Dataset records:

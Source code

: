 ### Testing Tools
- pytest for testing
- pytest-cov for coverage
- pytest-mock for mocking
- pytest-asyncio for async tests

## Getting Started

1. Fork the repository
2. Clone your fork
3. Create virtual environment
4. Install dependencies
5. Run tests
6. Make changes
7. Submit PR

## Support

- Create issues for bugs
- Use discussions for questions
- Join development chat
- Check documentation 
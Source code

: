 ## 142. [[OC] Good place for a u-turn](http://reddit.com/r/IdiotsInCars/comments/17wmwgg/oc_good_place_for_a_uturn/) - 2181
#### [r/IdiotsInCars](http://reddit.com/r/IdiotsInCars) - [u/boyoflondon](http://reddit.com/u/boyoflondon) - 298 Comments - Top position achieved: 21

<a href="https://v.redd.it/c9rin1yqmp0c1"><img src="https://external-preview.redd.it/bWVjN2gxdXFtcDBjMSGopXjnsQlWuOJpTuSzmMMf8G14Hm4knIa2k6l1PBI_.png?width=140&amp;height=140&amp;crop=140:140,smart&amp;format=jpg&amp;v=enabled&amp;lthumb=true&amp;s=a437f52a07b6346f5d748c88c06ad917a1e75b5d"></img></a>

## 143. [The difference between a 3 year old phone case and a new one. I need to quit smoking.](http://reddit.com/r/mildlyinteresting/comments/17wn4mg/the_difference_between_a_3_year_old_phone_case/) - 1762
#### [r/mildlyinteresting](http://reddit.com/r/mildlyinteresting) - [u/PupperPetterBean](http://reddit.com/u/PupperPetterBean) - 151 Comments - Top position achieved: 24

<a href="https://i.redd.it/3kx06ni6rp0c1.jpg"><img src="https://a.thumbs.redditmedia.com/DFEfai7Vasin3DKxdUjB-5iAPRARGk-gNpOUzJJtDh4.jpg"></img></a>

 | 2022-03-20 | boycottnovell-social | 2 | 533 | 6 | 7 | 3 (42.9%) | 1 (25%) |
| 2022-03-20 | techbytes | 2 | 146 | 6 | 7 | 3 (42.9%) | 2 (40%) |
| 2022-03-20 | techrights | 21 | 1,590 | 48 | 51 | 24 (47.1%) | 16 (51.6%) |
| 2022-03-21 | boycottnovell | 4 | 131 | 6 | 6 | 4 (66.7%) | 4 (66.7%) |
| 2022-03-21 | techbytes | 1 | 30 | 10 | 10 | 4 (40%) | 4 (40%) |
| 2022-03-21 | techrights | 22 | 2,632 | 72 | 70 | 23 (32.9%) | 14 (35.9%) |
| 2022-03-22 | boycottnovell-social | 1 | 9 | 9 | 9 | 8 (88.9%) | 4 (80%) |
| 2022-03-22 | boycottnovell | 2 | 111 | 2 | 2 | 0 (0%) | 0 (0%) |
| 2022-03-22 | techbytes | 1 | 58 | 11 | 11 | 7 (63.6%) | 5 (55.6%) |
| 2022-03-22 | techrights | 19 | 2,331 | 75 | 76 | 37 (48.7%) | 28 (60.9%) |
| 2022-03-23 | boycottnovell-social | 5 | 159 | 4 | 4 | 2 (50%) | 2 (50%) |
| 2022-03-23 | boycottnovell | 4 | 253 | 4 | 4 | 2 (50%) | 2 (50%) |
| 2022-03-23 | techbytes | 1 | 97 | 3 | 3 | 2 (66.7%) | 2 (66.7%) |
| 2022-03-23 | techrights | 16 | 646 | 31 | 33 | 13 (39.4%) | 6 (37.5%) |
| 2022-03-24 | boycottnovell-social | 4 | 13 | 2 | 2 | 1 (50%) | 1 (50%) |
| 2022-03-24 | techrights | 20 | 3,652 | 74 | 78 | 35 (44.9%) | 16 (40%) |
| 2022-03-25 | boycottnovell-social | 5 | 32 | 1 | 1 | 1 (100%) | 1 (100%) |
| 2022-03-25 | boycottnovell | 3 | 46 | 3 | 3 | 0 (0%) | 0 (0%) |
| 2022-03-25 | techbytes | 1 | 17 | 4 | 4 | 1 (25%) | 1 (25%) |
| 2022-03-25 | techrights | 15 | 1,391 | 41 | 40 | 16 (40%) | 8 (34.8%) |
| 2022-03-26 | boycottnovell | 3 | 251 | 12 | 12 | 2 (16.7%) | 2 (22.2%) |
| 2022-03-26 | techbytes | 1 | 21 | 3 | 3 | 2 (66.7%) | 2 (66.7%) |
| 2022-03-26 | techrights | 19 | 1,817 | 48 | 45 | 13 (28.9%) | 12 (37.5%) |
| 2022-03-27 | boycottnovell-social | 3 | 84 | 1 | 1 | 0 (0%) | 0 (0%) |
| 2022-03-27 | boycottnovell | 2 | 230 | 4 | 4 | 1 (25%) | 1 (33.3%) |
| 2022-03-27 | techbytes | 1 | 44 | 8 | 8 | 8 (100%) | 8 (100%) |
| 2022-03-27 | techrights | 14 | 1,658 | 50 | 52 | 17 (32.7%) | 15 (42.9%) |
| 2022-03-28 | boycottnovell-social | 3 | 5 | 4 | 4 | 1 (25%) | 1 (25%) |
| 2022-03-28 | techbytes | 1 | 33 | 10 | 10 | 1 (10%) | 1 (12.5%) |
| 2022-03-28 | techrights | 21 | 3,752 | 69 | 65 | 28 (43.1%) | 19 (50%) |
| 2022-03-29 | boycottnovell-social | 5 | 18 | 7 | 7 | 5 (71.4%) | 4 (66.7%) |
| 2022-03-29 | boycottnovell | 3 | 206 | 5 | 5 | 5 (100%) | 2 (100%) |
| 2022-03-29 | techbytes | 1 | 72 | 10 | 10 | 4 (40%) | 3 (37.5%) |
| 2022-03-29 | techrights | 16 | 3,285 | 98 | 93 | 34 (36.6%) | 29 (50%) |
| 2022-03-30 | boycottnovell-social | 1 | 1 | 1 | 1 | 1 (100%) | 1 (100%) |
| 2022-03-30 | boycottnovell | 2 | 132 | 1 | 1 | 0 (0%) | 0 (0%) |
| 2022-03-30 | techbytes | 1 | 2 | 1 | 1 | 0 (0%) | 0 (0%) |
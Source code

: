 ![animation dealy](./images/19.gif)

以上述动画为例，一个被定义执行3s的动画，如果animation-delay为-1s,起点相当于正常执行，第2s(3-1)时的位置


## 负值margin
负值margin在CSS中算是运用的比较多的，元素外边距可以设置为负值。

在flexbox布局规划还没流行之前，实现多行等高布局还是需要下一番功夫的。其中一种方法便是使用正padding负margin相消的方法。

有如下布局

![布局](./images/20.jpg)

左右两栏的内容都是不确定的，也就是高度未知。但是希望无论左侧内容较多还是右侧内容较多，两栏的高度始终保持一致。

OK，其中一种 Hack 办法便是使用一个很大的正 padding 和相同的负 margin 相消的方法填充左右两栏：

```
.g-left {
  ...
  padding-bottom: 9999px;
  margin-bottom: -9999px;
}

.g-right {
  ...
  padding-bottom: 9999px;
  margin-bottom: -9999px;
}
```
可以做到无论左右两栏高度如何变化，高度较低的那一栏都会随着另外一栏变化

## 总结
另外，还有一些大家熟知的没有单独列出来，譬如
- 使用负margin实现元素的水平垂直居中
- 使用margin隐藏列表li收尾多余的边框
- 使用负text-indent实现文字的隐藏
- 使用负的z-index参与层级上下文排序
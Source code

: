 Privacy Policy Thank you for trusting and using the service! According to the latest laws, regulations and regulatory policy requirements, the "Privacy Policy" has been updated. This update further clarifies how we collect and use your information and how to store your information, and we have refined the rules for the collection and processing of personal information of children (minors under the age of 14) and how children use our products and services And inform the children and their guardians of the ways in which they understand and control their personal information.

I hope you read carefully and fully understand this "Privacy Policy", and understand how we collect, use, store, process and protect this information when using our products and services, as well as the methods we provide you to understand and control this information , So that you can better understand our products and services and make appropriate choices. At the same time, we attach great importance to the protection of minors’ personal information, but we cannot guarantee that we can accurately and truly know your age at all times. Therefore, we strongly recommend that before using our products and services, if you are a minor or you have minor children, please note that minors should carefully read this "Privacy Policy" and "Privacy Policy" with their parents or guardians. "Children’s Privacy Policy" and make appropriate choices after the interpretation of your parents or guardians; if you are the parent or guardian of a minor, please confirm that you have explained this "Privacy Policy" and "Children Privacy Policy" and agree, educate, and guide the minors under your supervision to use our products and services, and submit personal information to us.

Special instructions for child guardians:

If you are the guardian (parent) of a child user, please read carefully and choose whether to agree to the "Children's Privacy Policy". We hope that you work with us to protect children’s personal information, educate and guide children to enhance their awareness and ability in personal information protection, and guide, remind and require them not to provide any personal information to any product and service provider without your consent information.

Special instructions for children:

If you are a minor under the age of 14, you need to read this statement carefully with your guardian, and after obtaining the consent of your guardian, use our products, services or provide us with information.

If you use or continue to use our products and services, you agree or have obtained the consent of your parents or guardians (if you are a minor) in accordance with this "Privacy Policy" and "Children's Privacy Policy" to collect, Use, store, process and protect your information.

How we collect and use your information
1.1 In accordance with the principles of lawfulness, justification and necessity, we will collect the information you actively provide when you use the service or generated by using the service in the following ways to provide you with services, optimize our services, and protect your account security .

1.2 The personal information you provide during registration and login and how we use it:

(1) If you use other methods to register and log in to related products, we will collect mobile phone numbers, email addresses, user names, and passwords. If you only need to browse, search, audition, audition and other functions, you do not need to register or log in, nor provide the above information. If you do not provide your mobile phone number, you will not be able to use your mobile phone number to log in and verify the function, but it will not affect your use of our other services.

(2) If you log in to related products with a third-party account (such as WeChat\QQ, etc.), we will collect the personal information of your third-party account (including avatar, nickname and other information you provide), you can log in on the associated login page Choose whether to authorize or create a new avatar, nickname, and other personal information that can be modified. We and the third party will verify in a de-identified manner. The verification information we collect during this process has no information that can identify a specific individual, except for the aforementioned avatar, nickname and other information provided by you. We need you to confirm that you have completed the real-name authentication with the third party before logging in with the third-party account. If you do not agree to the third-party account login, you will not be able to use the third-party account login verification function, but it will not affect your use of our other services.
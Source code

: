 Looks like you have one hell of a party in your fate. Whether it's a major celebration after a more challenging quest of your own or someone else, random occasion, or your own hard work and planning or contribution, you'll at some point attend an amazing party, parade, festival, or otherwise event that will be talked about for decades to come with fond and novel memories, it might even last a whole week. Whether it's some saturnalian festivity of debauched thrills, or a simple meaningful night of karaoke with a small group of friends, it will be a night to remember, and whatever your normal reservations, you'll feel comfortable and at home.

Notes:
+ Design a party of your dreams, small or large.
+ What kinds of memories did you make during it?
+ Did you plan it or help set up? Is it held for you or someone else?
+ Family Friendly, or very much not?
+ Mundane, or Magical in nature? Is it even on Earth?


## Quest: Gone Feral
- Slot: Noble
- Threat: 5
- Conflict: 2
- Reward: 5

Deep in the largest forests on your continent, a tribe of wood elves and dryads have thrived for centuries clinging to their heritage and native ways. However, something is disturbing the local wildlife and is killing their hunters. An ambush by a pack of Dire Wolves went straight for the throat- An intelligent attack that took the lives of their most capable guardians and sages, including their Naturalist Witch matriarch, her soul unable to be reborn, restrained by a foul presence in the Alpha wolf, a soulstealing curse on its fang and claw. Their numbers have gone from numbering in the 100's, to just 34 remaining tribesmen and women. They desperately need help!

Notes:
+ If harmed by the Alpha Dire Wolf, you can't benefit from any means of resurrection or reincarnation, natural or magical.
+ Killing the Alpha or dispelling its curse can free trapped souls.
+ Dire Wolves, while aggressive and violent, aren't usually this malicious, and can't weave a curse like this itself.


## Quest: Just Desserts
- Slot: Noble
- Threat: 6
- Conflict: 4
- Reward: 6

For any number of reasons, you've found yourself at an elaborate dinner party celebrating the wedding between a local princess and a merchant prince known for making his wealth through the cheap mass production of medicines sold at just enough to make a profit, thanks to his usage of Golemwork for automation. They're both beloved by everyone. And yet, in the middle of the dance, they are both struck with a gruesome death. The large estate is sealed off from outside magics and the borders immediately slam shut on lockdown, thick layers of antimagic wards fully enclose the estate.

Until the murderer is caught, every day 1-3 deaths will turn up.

Activity:
Among the entries above, the line containing "(42.9%) | 2 (40%) |", the line containing "2022-03-23 | boycottnovell-social", and all lines between them are to be restated word for word; nothing else belongs in the reply.

Reply:
| 2022-03-20 | techbytes | 2 | 146 | 6 | 7 | 3 (42.9%) | 2 (40%) |
| 2022-03-20 | techrights | 21 | 1,590 | 48 | 51 | 24 (47.1%) | 16 (51.6%) |
| 2022-03-21 | boycottnovell | 4 | 131 | 6 | 6 | 4 (66.7%) | 4 (66.7%) |
| 2022-03-21 | techbytes | 1 | 30 | 10 | 10 | 4 (40%) | 4 (40%) |
| 2022-03-21 | techrights | 22 | 2,632 | 72 | 70 | 23 (32.9%) | 14 (35.9%) |
| 2022-03-22 | boycottnovell-social | 1 | 9 | 9 | 9 | 8 (88.9%) | 4 (80%) |
| 2022-03-22 | boycottnovell | 2 | 111 | 2 | 2 | 0 (0%) | 0 (0%) |
| 2022-03-22 | techbytes | 1 | 58 | 11 | 11 | 7 (63.6%) | 5 (55.6%) |
| 2022-03-22 | techrights | 19 | 2,331 | 75 | 76 | 37 (48.7%) | 28 (60.9%) |
| 2022-03-23 | boycottnovell-social | 5 | 159 | 4 | 4 | 2 (50%) | 2 (50%) |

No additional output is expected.